[PATCH] vfio/container: Restrict dma_map_file() to shared RAM

Chenyi Qiang posted 1 patch 1 week, 4 days ago
Patches applied successfully (tree, apply log)
git fetch https://github.com/patchew-project/qemu tags/patchew/20260519055756.70575-1-chenyi.qiang@intel.com
Maintainers: Alex Williamson <alex@shazbot.org>, "Cédric Le Goater" <clg@redhat.com>
hw/vfio/container.c | 2 +-
1 file changed, 1 insertion(+), 1 deletion(-)
[PATCH] vfio/container: Restrict dma_map_file() to shared RAM
Posted by Chenyi Qiang 1 week, 4 days ago
vfio_container_dma_map() uses dma_map_file() whenever a RAMBlock has an
fd and the VFIO IOMMU backend supports file-based DMA mapping. That is
not correct for private file-backed RAM.

dma_map_file() resolves PFNs from the backing file, but private
mappings can run on different PFNs than the file itself.
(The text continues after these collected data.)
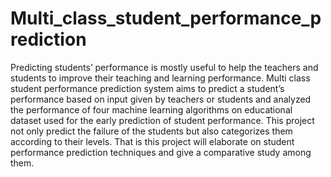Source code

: # Multi_class_student_performance_prediction
Predicting students’ performance is mostly useful to help the teachers and students to improve their teaching and learning performance. Multi class student performance prediction system aims to predict a student’s performance based on input given by teachers or students and analyzed the performance of four machine learning algorithms on educational dataset used for the early prediction of student performance. This project not only predict the failure of the students but also categorizes them according to their levels. That is this project will elaborate on student performance prediction techniques and give a comparative study among them.
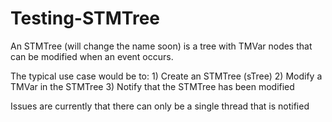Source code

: # Testing-STMTree

An STMTree (will change the name soon) is a tree with TMVar nodes that can be modified when an event occurs.

The typical use case would be to:
    1) Create an STMTree (sTree)
    2) Modify a TMVar in the STMTree
    3) Notify that the STMTree has been modified

Issues are currently that there can only be a single thread that is notified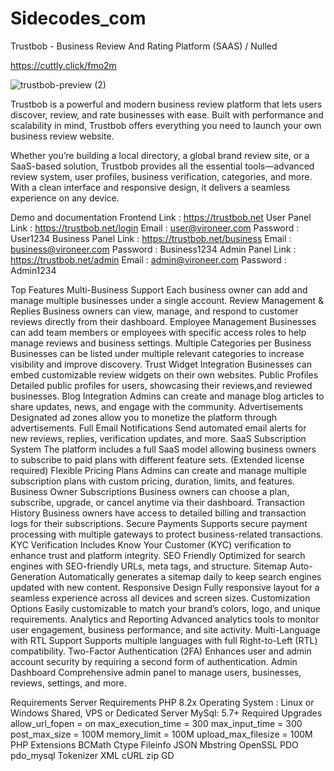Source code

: # Sidecodes_com


Trustbob - Business Review And Rating Platform (SAAS) / Nulled 

https://cuttly.click/fmo2m

![trustbob-preview (2)](https://github.com/user-attachments/assets/2b188940-1539-4b73-8fa4-ae1ad1961eda)

Trustbob is a powerful and modern business review platform that lets users discover, review, and rate businesses with ease. Built with performance and scalability in mind, Trustbob offers everything you need to launch your own business review website.

Whether you’re building a local directory, a global brand review site, or a SaaS-based solution, Trustbob provides all the essential tools—advanced review system, user profiles, business verification, categories, and more. With a clean interface and responsive design, it delivers a seamless experience on any device.

Demo and documentation
Frontend
Link : https://trustbob.net
User Panel
Link : https://trustbob.net/login
Email : user@vironeer.com
Password : User1234
Business Panel
Link : https://trustbob.net/business
Email : business@vironeer.com
Password : Business1234
Admin Panel
Link : https://trustbob.net/admin
Email : admin@vironeer.com
Password : Admin1234






Top Features
Multi-Business Support
Each business owner can add and manage multiple businesses under a single account.
Review Management & Replies
Business owners can view, manage, and respond to customer reviews directly from their dashboard.
Employee Management
Businesses can add team members or employees with specific access roles to help manage reviews and business settings.
Multiple Categories per Business
Businesses can be listed under multiple relevant categories to increase visibility and improve discovery.
Trust Widget Integration
Businesses can embed customizable review widgets on their own websites.
Public Profiles
Detailed public profiles for users, showcasing their reviews,and reviewed businesses.
Blog Integration
Admins can create and manage blog articles to share updates, news, and engage with the community.
Advertisements
Designated ad zones allow you to monetize the platform through advertisements.
Full Email Notifications
Send automated email alerts for new reviews, replies, verification updates, and more.
SaaS Subscription System
The platform includes a full SaaS model allowing business owners to subscribe to paid plans with different feature sets. (Extended license required)
Flexible Pricing Plans
Admins can create and manage multiple subscription plans with custom pricing, duration, limits, and features.
Business Owner Subscriptions
Business owners can choose a plan, subscribe, upgrade, or cancel anytime via their dashboard.
Transaction History
Business owners have access to detailed billing and transaction logs for their subscriptions.
Secure Payments
Supports secure payment processing with multiple gateways to protect business-related transactions.
KYC Verification
Includes Know Your Customer (KYC) verification to enhance trust and platform integrity.
SEO Friendly
Optimized for search engines with SEO-friendly URLs, meta tags, and structure.
Sitemap Auto-Generation
Automatically generates a sitemap daily to keep search engines updated with new content.
Responsive Design
Fully responsive layout for a seamless experience across all devices and screen sizes.
Customization Options
Easily customizable to match your brand’s colors, logo, and unique requirements.
Analytics and Reporting
Advanced analytics tools to monitor user engagement, business performance, and site activity.
Multi-Language with RTL Support
Supports multiple languages with full Right-to-Left (RTL) compatibility.
Two-Factor Authentication (2FA)
Enhances user and admin account security by requiring a second form of authentication.
Admin Dashboard
Comprehensive admin panel to manage users, businesses, reviews, settings, and more.






Requirements
Server Requirements
PHP 8.2x
Operating System : Linux or Windows
Shared, VPS or Dedicated Server
MySql: 5.7+
Required Upgrades
allow_url_fopen = on
max_execution_time = 300
max_input_time = 300
post_max_size = 100M
memory_limit = 100M
upload_max_filesize = 100M
PHP Extensions
BCMath
Ctype
Fileinfo
JSON
Mbstring
OpenSSL
PDO
pdo_mysql
Tokenizer
XML
cURL
zip
GD

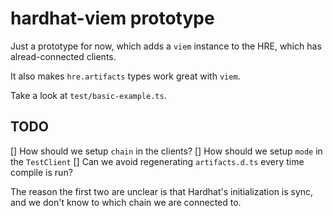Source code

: # hardhat-viem prototype

Just a prototype for now, which adds a `viem` instance to the HRE, which has alread-connected clients.

It also makes `hre.artifacts` types work great with `viem`.

Take a look at `test/basic-example.ts`.

## TODO

[] How should we setup `chain` in the clients?
[] How should we setup `mode` in the `TestClient`
[] Can we avoid regenerating `artifacts.d.ts` every time compile is run?

The reason the first two are unclear is that Hardhat's initialization is sync, and we don't know to which chain we are connected to.
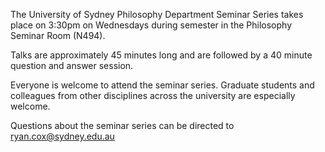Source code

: The University of Sydney Philosophy Department Seminar
Series takes place on 3:30pm on Wednesdays during semester in the
Philosophy Seminar Room (N494).

Talks are approximately 45 minutes long and are followed by
a 40 minute question and answer session.

Everyone is welcome to attend the seminar series. Graduate
students and colleagues from other disciplines across the
university are especially welcome.

Questions about the seminar series can be directed to
[ryan.cox@sydney.edu.au](ryan.cox@sydney.edu.au) 
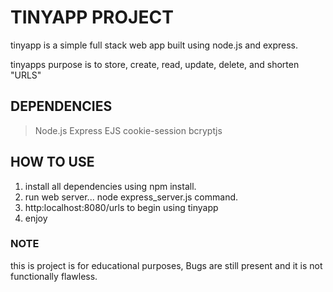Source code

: # TINYAPP PROJECT
tinyapp is a simple full stack web app built using node.js and express.

tinyapps purpose is to store, create, read, update, delete, and shorten "URLS"

## DEPENDENCIES
> Node.js
> Express
> EJS
> cookie-session
> bcryptjs

## HOW TO USE
1. install all dependencies using npm install.
2. run web server... node express_server.js command.
3. http:localhost:8080/urls to begin using tinyapp
4. enjoy

### NOTE

this is project is for educational purposes, Bugs are still present and it is not functionally flawless.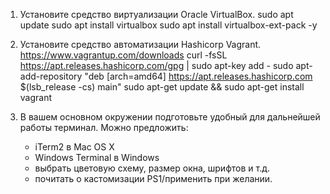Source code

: 1. Установите средство виртуализации Oracle VirtualBox.
    sudo apt update
    sudo apt install virtualbox
    sudo apt install virtualbox-ext-pack -y
2. Установите средство автоматизации Hashicorp Vagrant.
    https://www.vagrantup.com/downloads
    curl -fsSL https://apt.releases.hashicorp.com/gpg | sudo apt-key add -
    sudo apt-add-repository "deb [arch=amd64] https://apt.releases.hashicorp.com $(lsb_release -cs) main"
    sudo apt-get update && sudo apt-get install vagrant

3. В вашем основном окружении подготовьте удобный для дальнейшей работы терминал. Можно предложить:
   * iTerm2 в Mac OS X
   * Windows Terminal в Windows
   * выбрать цветовую схему, размер окна, шрифтов и т.д.
   * почитать о кастомизации PS1/применить при желании.

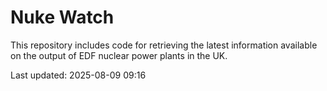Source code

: # Nuke Watch

This repository includes code for retrieving the latest information available on the output of EDF nuclear power plants in the UK.

Last updated: 2025-08-09 09:16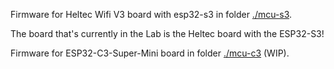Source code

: Firmware for Heltec Wifi V3 board with esp32-s3 in folder [./mcu-s3](./mcu-s3).

The board that's currently in the Lab is the Heltec board with the ESP32-S3!

Firmware for ESP32-C3-Super-Mini board in folder [./mcu-c3](./mcu-c3) (WIP).

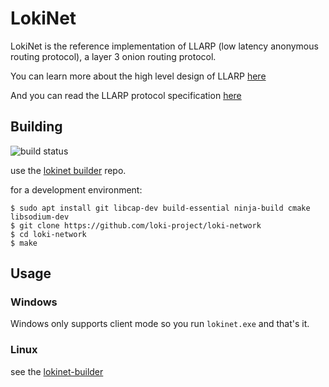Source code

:# LokiNet

LokiNet is the reference implementation of LLARP (low latency anonymous routing protocol), a layer 3 onion routing protocol.

You can learn more about the high level design of LLARP [here](doc/high-level.txt)

And you can read the LLARP protocol specification [here](doc/proto_v0.txt)


## Building

![build status](https://gitlab.com/lokiproject/loki-network/badges/master/pipeline.svg "build status")


use the [lokinet builder](https://github.com/loki-project/lokinet-builder) repo.

for a development environment:

    $ sudo apt install git libcap-dev build-essential ninja-build cmake libsodium-dev
    $ git clone https://github.com/loki-project/loki-network
    $ cd loki-network
    $ make

## Usage

### Windows

Windows only supports client mode so you run `lokinet.exe` and that's it.

### Linux

see the [lokinet-builder](https://github.com/loki-project/lokinet-builder)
As a result,
using dma_map_file() on a private RAMBlock can program DMA against pages
that do not back QEMU's actual guest memory.

This was observed with hugetlbfs-backed guest memory and iommufd/VFIO:
share=on works, while share=off can fault because the file-backed PFNs
can diverge from the PFNs backing QEMU's private mapping.

Fix this by using dma_map_file() only for shared RAMBlocks.

Fixes: fb32965b6dd8 ("vfio/iommufd: use IOMMU_IOAS_MAP_FILE")
Reported-by: Farrah Chen <farrah.chen@intel.com>
Closes: https://bugzilla.kernel.org/show_bug.cgi?id=220776
Signed-off-by: Chenyi Qiang <chenyi.qiang@intel.com>
---
 hw/vfio/container.c | 2 +-
 1 file changed, 1 insertion(+), 1 deletion(-)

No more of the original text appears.